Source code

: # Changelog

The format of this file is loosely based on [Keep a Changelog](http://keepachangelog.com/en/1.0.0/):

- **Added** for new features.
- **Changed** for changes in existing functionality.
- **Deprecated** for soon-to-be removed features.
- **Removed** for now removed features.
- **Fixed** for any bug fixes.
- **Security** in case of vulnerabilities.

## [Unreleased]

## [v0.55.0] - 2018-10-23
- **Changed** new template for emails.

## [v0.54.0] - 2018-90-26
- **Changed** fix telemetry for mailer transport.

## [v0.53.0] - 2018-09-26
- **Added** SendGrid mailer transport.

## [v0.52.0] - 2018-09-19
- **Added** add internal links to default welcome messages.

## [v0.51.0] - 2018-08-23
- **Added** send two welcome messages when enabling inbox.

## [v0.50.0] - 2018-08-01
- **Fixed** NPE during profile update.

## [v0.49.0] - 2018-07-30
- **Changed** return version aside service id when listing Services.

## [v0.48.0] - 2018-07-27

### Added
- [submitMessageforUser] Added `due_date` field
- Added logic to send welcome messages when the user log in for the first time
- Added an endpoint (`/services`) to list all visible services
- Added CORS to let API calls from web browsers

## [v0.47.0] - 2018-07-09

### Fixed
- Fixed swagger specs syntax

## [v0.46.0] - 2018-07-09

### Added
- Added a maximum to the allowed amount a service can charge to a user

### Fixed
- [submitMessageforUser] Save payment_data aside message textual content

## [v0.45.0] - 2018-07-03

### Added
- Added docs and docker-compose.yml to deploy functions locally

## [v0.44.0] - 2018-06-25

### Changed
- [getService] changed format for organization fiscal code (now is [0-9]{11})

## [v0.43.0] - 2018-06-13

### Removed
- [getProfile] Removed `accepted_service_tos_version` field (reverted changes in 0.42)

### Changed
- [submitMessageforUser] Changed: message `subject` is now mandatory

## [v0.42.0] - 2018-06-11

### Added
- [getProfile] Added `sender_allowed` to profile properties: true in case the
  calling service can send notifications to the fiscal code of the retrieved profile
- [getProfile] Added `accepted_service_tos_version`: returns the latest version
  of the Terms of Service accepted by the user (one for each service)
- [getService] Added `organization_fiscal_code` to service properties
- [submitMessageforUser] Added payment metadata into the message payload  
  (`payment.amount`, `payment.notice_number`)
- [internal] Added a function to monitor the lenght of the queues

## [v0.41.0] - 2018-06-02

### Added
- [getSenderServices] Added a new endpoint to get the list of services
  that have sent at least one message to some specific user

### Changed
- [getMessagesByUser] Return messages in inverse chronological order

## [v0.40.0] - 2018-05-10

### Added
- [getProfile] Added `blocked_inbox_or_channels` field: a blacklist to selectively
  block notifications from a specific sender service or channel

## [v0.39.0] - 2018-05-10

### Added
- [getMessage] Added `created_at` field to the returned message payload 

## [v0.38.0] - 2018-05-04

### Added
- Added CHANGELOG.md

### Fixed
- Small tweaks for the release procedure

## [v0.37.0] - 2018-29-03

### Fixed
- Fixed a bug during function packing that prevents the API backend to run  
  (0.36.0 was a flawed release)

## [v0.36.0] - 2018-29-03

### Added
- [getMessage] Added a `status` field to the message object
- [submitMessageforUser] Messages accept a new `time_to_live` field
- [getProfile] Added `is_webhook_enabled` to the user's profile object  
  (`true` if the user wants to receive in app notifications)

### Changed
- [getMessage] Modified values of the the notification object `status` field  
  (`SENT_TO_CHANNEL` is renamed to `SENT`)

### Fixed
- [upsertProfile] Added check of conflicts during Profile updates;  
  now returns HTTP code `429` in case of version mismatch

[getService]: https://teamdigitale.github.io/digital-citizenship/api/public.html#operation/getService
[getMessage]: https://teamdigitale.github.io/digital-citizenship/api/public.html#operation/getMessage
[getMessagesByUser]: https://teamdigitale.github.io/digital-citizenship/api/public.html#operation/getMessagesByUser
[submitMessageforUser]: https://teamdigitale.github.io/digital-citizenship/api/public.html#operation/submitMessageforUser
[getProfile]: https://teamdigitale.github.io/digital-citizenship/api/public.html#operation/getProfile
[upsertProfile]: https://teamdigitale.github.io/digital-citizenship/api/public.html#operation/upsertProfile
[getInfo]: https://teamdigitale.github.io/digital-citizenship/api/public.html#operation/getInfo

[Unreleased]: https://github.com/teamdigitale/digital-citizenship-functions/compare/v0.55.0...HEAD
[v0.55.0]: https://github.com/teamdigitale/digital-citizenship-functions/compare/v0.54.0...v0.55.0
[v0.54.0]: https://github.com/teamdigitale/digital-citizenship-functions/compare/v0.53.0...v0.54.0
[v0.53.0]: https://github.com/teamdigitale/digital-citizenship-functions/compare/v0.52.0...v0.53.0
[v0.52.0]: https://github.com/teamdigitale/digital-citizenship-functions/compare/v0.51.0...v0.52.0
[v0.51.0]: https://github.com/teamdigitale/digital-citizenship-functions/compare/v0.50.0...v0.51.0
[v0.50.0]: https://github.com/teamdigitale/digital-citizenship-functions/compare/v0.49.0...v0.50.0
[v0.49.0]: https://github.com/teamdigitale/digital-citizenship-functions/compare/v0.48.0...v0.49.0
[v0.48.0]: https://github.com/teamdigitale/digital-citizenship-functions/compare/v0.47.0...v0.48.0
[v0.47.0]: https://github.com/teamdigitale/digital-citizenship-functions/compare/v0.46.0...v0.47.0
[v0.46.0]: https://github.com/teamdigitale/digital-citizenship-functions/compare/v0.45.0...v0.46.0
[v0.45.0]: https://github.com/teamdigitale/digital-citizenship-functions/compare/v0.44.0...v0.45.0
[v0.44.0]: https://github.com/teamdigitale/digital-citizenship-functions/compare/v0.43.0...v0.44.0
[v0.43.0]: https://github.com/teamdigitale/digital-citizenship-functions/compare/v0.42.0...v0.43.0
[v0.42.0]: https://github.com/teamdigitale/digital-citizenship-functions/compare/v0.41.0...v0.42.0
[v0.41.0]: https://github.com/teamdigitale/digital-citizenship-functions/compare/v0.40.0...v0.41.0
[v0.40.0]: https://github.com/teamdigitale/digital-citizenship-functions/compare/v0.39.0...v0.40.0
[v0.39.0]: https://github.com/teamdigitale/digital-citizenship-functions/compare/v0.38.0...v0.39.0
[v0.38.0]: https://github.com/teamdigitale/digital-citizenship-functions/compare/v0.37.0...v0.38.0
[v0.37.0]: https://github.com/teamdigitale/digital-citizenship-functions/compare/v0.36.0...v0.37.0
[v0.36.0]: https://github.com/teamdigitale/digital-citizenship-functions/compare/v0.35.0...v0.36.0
#####
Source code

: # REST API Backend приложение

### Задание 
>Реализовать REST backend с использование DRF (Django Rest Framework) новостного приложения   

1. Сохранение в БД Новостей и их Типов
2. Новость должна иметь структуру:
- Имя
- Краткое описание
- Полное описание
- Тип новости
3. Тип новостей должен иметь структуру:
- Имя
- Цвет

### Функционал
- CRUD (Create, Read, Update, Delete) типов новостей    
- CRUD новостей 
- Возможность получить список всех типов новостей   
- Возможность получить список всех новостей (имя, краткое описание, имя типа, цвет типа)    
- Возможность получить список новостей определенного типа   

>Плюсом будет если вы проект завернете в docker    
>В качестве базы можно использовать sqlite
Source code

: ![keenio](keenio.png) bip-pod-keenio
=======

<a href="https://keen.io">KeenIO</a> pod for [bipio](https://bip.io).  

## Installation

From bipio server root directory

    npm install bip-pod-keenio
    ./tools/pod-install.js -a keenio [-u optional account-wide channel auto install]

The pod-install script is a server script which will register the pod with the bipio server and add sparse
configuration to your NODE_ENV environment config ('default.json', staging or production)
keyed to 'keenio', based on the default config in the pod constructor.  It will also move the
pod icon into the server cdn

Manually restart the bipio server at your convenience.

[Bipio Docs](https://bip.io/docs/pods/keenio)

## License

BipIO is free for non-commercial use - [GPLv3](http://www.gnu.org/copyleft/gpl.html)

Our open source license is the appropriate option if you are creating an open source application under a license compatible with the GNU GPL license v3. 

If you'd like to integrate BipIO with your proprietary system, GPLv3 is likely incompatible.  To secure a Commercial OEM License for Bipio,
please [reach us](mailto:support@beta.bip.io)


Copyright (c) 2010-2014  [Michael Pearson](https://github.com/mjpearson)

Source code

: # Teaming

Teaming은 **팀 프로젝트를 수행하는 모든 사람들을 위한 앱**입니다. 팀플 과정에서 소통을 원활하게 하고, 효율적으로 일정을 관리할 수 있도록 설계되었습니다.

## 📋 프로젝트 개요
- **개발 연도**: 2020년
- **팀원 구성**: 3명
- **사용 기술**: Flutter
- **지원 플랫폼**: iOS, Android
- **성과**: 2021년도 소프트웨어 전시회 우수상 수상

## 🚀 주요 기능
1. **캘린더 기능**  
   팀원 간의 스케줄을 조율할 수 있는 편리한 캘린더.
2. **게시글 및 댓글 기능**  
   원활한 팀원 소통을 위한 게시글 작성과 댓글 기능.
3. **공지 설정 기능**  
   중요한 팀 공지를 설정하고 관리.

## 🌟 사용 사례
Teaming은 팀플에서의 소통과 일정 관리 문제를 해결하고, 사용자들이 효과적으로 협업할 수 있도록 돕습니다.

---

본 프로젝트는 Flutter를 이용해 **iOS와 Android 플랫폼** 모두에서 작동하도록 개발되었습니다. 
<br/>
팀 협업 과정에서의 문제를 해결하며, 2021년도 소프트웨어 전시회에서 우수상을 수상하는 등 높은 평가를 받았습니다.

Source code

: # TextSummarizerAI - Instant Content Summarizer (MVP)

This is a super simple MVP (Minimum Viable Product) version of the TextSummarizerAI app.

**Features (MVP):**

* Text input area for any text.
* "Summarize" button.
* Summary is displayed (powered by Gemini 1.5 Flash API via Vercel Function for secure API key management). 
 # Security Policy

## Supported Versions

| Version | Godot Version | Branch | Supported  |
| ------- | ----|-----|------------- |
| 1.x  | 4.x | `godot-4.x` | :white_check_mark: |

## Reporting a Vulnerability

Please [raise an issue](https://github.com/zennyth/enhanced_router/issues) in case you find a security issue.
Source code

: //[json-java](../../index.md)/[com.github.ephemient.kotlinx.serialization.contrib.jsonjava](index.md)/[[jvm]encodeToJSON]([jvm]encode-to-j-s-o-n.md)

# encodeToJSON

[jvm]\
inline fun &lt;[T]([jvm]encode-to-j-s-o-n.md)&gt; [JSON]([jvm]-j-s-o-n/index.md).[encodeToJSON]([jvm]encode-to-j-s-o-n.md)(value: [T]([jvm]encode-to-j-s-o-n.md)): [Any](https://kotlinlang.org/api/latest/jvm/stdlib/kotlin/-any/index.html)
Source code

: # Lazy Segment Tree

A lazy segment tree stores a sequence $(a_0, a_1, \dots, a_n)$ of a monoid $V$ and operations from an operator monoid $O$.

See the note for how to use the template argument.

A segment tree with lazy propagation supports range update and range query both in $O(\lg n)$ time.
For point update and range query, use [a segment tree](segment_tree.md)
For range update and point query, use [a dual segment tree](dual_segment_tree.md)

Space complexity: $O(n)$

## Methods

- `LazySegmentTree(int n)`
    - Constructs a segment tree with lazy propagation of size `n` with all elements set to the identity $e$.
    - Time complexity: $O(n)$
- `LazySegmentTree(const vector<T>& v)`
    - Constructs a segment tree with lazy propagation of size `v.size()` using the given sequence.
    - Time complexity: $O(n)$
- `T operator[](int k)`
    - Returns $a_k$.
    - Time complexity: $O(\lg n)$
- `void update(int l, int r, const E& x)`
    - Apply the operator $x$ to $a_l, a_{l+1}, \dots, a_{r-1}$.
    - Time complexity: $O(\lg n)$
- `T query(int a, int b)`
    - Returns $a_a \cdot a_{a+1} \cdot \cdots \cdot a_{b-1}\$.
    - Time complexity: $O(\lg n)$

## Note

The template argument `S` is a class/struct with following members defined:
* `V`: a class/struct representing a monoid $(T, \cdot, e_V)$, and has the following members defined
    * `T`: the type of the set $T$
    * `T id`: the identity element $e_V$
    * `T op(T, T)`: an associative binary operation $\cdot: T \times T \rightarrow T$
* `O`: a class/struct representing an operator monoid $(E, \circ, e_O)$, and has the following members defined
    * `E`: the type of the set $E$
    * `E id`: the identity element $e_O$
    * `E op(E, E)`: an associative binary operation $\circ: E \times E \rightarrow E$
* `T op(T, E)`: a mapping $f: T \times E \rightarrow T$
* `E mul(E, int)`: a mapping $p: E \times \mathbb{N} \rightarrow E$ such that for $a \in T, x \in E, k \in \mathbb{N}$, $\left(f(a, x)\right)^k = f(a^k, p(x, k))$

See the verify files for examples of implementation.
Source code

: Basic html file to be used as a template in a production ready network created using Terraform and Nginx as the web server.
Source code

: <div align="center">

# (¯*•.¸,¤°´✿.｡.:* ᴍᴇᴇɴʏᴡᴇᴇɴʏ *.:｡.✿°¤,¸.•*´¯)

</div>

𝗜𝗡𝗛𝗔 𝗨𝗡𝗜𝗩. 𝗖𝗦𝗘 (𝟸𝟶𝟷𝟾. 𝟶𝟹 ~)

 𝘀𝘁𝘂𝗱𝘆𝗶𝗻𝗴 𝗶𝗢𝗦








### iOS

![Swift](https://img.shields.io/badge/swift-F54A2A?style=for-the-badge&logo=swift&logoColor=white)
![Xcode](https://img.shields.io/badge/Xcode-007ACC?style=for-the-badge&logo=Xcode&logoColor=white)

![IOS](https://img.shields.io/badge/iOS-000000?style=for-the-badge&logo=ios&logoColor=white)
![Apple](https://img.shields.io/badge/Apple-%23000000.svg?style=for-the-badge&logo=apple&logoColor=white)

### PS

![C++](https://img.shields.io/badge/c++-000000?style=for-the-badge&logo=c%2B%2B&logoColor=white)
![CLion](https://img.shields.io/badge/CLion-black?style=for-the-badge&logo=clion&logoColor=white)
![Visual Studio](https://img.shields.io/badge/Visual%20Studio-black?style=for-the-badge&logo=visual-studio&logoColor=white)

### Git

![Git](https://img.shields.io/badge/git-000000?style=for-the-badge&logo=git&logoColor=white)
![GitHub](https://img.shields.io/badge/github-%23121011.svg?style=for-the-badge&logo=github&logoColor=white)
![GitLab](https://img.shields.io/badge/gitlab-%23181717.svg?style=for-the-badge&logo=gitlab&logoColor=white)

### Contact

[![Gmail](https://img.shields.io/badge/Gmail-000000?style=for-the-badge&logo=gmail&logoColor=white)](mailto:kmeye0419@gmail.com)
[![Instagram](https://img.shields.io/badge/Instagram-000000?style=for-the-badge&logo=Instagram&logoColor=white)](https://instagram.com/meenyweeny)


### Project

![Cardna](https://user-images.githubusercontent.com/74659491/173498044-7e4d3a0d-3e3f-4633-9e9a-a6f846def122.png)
#####
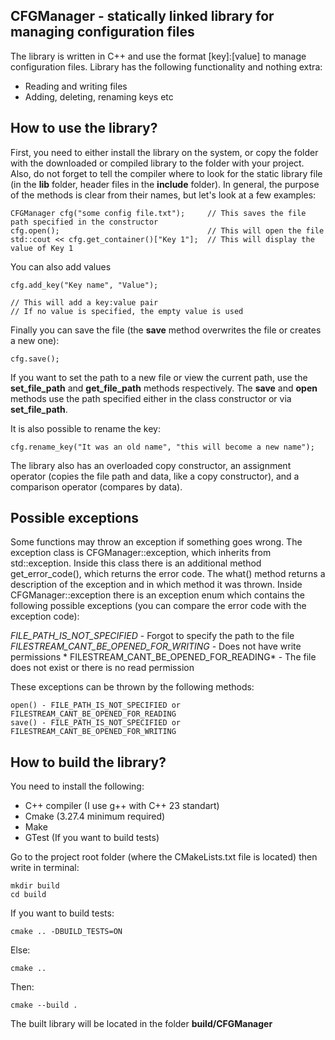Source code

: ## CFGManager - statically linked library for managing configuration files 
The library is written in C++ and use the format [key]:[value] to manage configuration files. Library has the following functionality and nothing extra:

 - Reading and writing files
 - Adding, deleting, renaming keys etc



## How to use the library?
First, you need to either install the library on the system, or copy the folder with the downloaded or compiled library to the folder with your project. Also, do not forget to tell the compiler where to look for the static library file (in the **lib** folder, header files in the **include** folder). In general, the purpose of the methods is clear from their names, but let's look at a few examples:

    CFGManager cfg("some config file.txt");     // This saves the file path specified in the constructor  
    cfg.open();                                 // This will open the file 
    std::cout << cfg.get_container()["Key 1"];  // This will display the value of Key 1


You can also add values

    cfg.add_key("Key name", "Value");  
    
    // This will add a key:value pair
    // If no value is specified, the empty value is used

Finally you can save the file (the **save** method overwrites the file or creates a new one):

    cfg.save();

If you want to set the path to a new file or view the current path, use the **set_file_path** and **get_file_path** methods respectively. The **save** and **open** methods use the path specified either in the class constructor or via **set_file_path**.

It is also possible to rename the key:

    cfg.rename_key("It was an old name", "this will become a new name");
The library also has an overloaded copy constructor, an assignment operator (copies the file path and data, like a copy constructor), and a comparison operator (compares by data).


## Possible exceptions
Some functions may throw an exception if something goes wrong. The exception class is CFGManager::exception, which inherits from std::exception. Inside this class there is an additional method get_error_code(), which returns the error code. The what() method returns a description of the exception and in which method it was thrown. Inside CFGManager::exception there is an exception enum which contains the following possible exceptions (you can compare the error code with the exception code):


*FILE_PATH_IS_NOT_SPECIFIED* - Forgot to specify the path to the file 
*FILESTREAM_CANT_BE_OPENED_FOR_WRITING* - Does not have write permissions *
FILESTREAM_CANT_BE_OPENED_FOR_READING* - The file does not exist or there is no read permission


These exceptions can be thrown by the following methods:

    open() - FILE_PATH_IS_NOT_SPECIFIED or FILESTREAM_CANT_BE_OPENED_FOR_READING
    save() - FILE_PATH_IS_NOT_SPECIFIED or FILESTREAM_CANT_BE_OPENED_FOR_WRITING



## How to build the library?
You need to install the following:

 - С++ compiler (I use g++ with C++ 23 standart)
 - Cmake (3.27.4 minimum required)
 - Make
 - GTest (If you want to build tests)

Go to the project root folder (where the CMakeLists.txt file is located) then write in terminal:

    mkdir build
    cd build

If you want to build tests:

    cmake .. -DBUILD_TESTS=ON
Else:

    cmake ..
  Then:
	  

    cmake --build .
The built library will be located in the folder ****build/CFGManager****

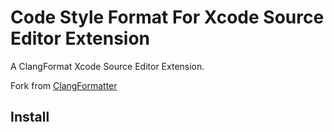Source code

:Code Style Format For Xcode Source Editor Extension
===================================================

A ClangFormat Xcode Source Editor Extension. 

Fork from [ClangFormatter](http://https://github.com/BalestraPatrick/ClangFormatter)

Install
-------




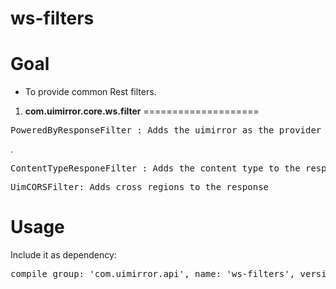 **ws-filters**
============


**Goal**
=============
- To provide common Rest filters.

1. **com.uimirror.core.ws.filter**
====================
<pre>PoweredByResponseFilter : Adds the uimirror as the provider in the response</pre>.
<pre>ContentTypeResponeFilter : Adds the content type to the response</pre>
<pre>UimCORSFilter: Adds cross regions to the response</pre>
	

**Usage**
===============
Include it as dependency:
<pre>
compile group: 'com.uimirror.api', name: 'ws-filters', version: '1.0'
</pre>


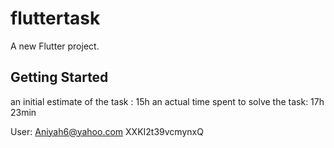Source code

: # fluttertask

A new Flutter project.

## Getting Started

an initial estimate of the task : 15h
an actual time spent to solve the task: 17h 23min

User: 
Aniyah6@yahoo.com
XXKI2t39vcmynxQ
#####
__Task objective__: Reproduce, word for word and in full, only the lines above that start at the line with "- Reading and writing files" and run through the line with "## How to use the library?", both ends included.

__Worked solution__:
 - Reading and writing files
 - Adding, deleting, renaming keys etc



## How to use the library?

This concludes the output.